M. Paul Masson, rapporteur, a observé que les accords de Schengen n'avaient pas directement vocation à régler les problèmes de criminalité qui ne pourraient trouver de véritable réponse que dans la constitution d'un espace judiciaire européen, aujourd'hui encore embryonnaire. Il a en outre indiqué que la délégation du Sénat pour l'Union européenne demanderait, à son initiative, que le Gouvernement français communique au Parlement des informations plus complètes sur les conditions de transfert de l' "acquis de Schengen" dans les traités européens. Il a souligné que l'ensemble du dispositif Schengen était aujourd'hui placé sous le régime de la coopération intergouvernementale mais que le rattachement possible d'une partie des dispositions concernées au traité comunautaire entraînerait des modifications importantes du processus de décision (initiative de la Commission, consultation du Parlement européen, contrôle de la Cour de justice). M. Paul Masson, rapporteur, a rappelé en particulier les difficultés que soulevait la définition de la base juridique pour le "système d'information Schengen" d'une part, et la clause de sauvegarde prévue à l'article 2, § 2 de la convention d'application de l'accord de Schengen d'autre part. Il a estimé que le Parlement français devait appuyer la position de notre Gouvernement qui plaidait, sur ces deux points, pour un rattachement au troisième pilier intergouvernemental.

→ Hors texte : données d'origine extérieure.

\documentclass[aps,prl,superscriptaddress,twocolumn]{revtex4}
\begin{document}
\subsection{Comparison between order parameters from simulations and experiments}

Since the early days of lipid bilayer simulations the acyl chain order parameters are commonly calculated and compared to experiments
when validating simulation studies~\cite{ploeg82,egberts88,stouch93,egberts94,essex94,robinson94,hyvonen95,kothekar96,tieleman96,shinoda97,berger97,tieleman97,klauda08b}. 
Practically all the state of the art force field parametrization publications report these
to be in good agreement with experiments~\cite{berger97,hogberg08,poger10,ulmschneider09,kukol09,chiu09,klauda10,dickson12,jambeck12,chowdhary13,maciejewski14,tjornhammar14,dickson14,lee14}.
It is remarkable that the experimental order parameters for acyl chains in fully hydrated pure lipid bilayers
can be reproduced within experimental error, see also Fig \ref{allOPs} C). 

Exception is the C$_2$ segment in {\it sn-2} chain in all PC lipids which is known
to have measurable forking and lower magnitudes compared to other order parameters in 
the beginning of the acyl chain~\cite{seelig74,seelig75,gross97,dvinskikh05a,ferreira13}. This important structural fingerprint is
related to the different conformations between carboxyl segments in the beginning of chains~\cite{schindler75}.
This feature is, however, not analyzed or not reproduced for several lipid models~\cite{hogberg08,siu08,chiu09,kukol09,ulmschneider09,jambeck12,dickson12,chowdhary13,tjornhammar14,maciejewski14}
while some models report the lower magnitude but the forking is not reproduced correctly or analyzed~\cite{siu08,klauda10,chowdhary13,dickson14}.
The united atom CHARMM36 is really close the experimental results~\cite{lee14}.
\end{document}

M. Xavier de Villepin, président, a alors indiqué qu'il partageait l'appréciation du rapporteur sur le bilan de l'application des accords de Schengen. Il a notamment évoqué, malgré d'indéniables progrès, la préoccupation qu'inspiraient la situation insuffisante des contrôles aux frontières italiennes ainsi que les tensions entre la Grèce et la Turquie qui interdisaient la mise en place d'une véritable coopération entre ces deux pays dans le domaine des flux migratoires. Il a par ailleurs souhaité savoir si, aux yeux du rapporteur, le passage à la majorité qualifiée -dans un délai de cinq ans et si le Conseil de l'Union européenne en décide ainsi à l'unanimité- pour les questions liées à la libre circulation dans le cadre du nouveau titre IV du traité d'Amsterdam permettrait d'obtenir des Pays-Bas qu'ils alignent leur politique en matière de stupéfiants sur les positions défendues par la majorité des Etats membres de l'Union européenne.

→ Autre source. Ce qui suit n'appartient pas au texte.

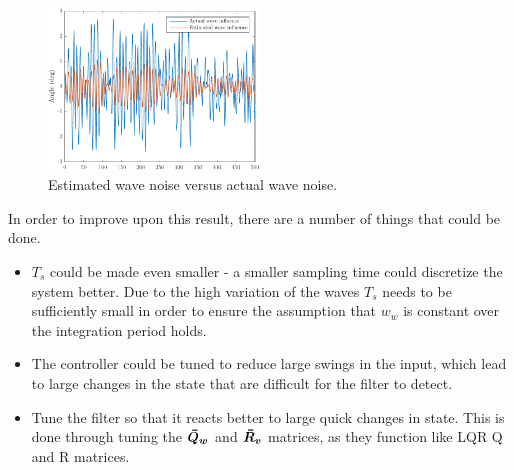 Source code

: \begin{figure}[htp]
    \centering
    \includegraphics[width=0.5\textwidth]{images/5e-wave_influence}
    \caption{Estimated wave noise versus actual wave noise.}
    \label{fig:5e-wave_influence}
\end{figure}

In order to improve upon this result, there are a number of things that could be done.
\begin{itemize}
    \item $T_s$ could be made even smaller - a smaller sampling time could discretize the system better. Due to the high variation of the waves $T_s$ needs to be sufficiently small in order to ensure the assumption that $w_w$ is constant over the integration period holds.
    \item The controller could be tuned to reduce large swings in the input, which lead to large changes in the state that are difficult for the filter to detect. 
    \item Tune the filter so that it reacts better to large quick changes in state. This is done through tuning the $\bmbar{Q}_{\bm{w}}$ and $\bmbar{R}_{\bm{v}}$ matrices, as they function like LQR Q and R matrices.

\end{itemize}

M. Paul Masson, rapporteur, a d'abord relevé que la mise en place de l'espace Schengen, encore imparfaite, s'inscrivait dans le cadre d'un processus lent qui demandait beaucoup de persévérance. S'agissant de la drogue, il a constaté que le groupe de travail qui avait été constitué dans le cadre des accords de Schengen sur ce sujet, n'avait jamais fonctionné et que la position des Néerlandais dans le domaine des stupéfiants, inspirée principalement par des considérations d'ordre commercial, avait bénéficié de certaines complicités dans d'autres pays de l'Union européenne. Aussi, d'après le rapporteur, l'application de la majorité qualifiée dans ce domaine risque de se heurter à une grande résistance.

La commission a alors, suivant l'avis de son rapporteur, approuvé les quatre projets de loi qui lui étaient soumis.